They were down 15 with 4:05 to go. Some fans headed for the exits. Then the game turned on its head. The Buffalo Bills ripped off 16 points in the final minutes and beat the Baltimore Ravens 41-40 in a Sunday Night Football opener that felt like a playoff script. Josh Allen posted 394 passing yards and four total touchdowns, and new kicker Matt Prater — signed just three days ago — nailed a 32-yard field goal as time expired to cap a nine-play, 66-yard march in the final 86 seconds.
It was a comeback built on pace, poise, and a quarterback who refused to blink. Allen completed 33 of 46 throws, tossed two touchdowns, and ran in two more. In the fourth quarter alone he threw for 251 yards, tallied three total scores, and finished with a 131.3 passer rating in the frame. The Bills needed every bit of it to overcome a Ravens team that had controlled the line of scrimmage most of the night behind Derrick Henry’s bruising 169 rushing yards and two touchdowns and Lamar Jackson’s efficient dual-threat performance.
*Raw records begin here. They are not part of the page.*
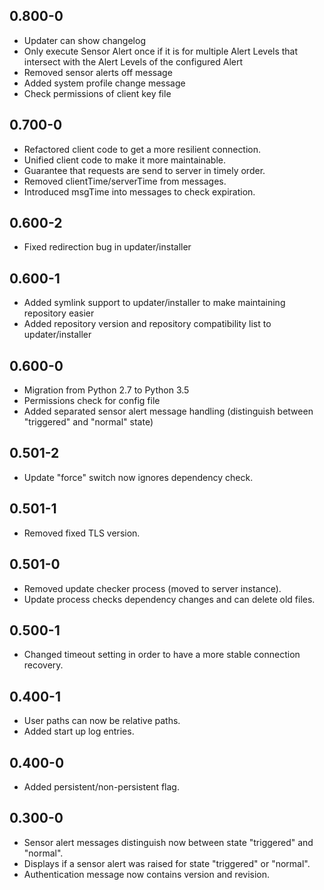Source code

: ## 0.800-0

* Updater can show changelog
* Only execute Sensor Alert once if it is for multiple Alert Levels that intersect with the Alert Levels of the configured Alert
* Removed sensor alerts off message
* Added system profile change message
* Check permissions of client key file

## 0.700-0

* Refactored client code to get a more resilient connection.
* Unified client code to make it more maintainable.
* Guarantee that requests are send to server in timely order.
* Removed clientTime/serverTime from messages.
* Introduced msgTime into messages to check expiration.

## 0.600-2

* Fixed redirection bug in updater/installer

## 0.600-1

* Added symlink support to updater/installer to make maintaining repository easier
* Added repository version and repository compatibility list to updater/installer 

## 0.600-0

* Migration from Python 2.7 to Python 3.5
* Permissions check for config file
* Added separated sensor alert message handling (distinguish between "triggered" and "normal" state)

## 0.501-2

* Update "force" switch now ignores dependency check.

## 0.501-1

* Removed fixed TLS version.

## 0.501-0

* Removed update checker process (moved to server instance).
* Update process checks dependency changes and can delete old files.

## 0.500-1

* Changed timeout setting in order to have a more stable connection recovery.

## 0.400-1

* User paths can now be relative paths.
* Added start up log entries.

## 0.400-0

* Added persistent/non-persistent flag.

## 0.300-0

* Sensor alert messages distinguish now between state "triggered" and "normal".
* Displays if a sensor alert was raised for state "triggered" or "normal".
* Authentication message now contains version and revision.
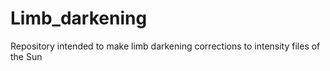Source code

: # Limb_darkening
Repository intended to make limb darkening corrections to intensity files of the Sun
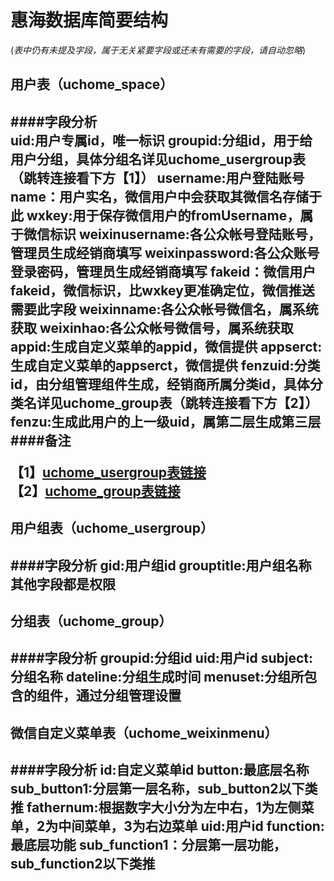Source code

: 惠海数据库简要结构
=====
(*表中仍有未提及字段，属于无关紧要字段或还未有需要的字段，请自动忽略*)
<h2>用户表（uchome_space）<h2>

####字段分析       
    uid:用户专属id，唯一标识
    groupid:分组id，用于给用户分组，具体分组名详见uchome_usergroup表（跳转连接看下方【1】）
	username:用户登陆账号
	name：用户实名，微信用户中会获取其微信名存储于此
    wxkey:用于保存微信用户的fromUsername，属于微信标识
    weixinusername:各公众帐号登陆账号，管理员生成经销商填写
	weixinpassword:各公众账号登录密码，管理员生成经销商填写
    fakeid：微信用户fakeid，微信标识，比wxkey更准确定位，微信推送需要此字段
	weixinname:各公众帐号微信名，属系统获取
	weixinhao:各公众帐号微信号，属系统获取
	appid:生成自定义菜单的appid，微信提供
	appserct:生成自定义菜单的appserct，微信提供
	fenzuid:分类id，由分组管理组件生成，经销商所属分类id，具体分类名详见uchome_group表（跳转连接看下方【2】）
	fenzu:生成此用户的上一级uid，属第二层生成第三层
####备注

【1】[uchome_usergroup表链接](#用户组表)<br>
【2】[uchome_group表链接](#分组表)

<h2>用户组表（uchome_usergroup）<h2>
####字段分析
    gid:用户组id
	grouptitle:用户组名称
	其他字段都是权限


<h2>分组表（uchome_group）<h2>
####字段分析
	groupid:分组id
	uid:用户id
	subject:分组名称
	dateline:分组生成时间
	menuset:分组所包含的组件，通过分组管理设置

<h2>微信自定义菜单表（uchome_weixinmenu）<h2>
####字段分析
	id:自定义菜单id
	button:最底层名称
	sub_button1:分层第一层名称，sub_button2以下类推
	fathernum:根据数字大小分为左中右，1为左侧菜单，2为中间菜单，3为右边菜单
	uid:用户id
	function:最底层功能
	sub_function1：分层第一层功能，sub_function2以下类推
	
	




       
       
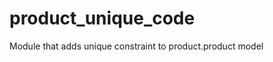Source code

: product_unique_code
===================

Module that adds unique constraint to product.product model
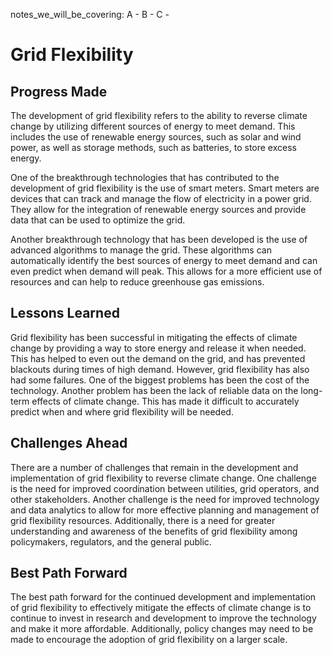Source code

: notes_we_will_be_covering:
A -
B -
C -

# Grid Flexibility

## Progress Made

The development of grid flexibility refers to the ability to reverse climate change by utilizing different sources of energy to meet demand. This includes the use of renewable energy sources, such as solar and wind power, as well as storage methods, such as batteries, to store excess energy.

One of the breakthrough technologies that has contributed to the development of grid flexibility is the use of smart meters. Smart meters are devices that can track and manage the flow of electricity in a power grid. They allow for the integration of renewable energy sources and provide data that can be used to optimize the grid.

Another breakthrough technology that has been developed is the use of advanced algorithms to manage the grid. These algorithms can automatically identify the best sources of energy to meet demand and can even predict when demand will peak. This allows for a more efficient use of resources and can help to reduce greenhouse gas emissions.

## Lessons Learned

Grid flexibility has been successful in mitigating the effects of climate change by providing a way to store energy and release it when needed. This has helped to even out the demand on the grid, and has prevented blackouts during times of high demand. However, grid flexibility has also had some failures. One of the biggest problems has been the cost of the technology. Another problem has been the lack of reliable data on the long-term effects of climate change. This has made it difficult to accurately predict when and where grid flexibility will be needed.

## Challenges Ahead

There are a number of challenges that remain in the development and implementation of grid flexibility to reverse climate change. One challenge is the need for improved coordination between utilities, grid operators, and other stakeholders. Another challenge is the need for improved technology and data analytics to allow for more effective planning and management of grid flexibility resources. Additionally, there is a need for greater understanding and awareness of the benefits of grid flexibility among policymakers, regulators, and the general public.

## Best Path Forward

The best path forward for the continued development and implementation of grid flexibility to effectively mitigate the effects of climate change is to continue to invest in research and development to improve the technology and make it more affordable. Additionally, policy changes may need to be made to encourage the adoption of grid flexibility on a larger scale.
The ending was as cold-blooded as it gets. With one timeout, Allen worked the sideline, scrambled when pockets collapsed, and nudged the offense into safe field-goal range. The snap was clean, the hold steady, and Prater drove the winner right down the middle. Not bad for a veteran who was learning names at practice on Thursday after being rushed in to replace injured starter Tyler Bass.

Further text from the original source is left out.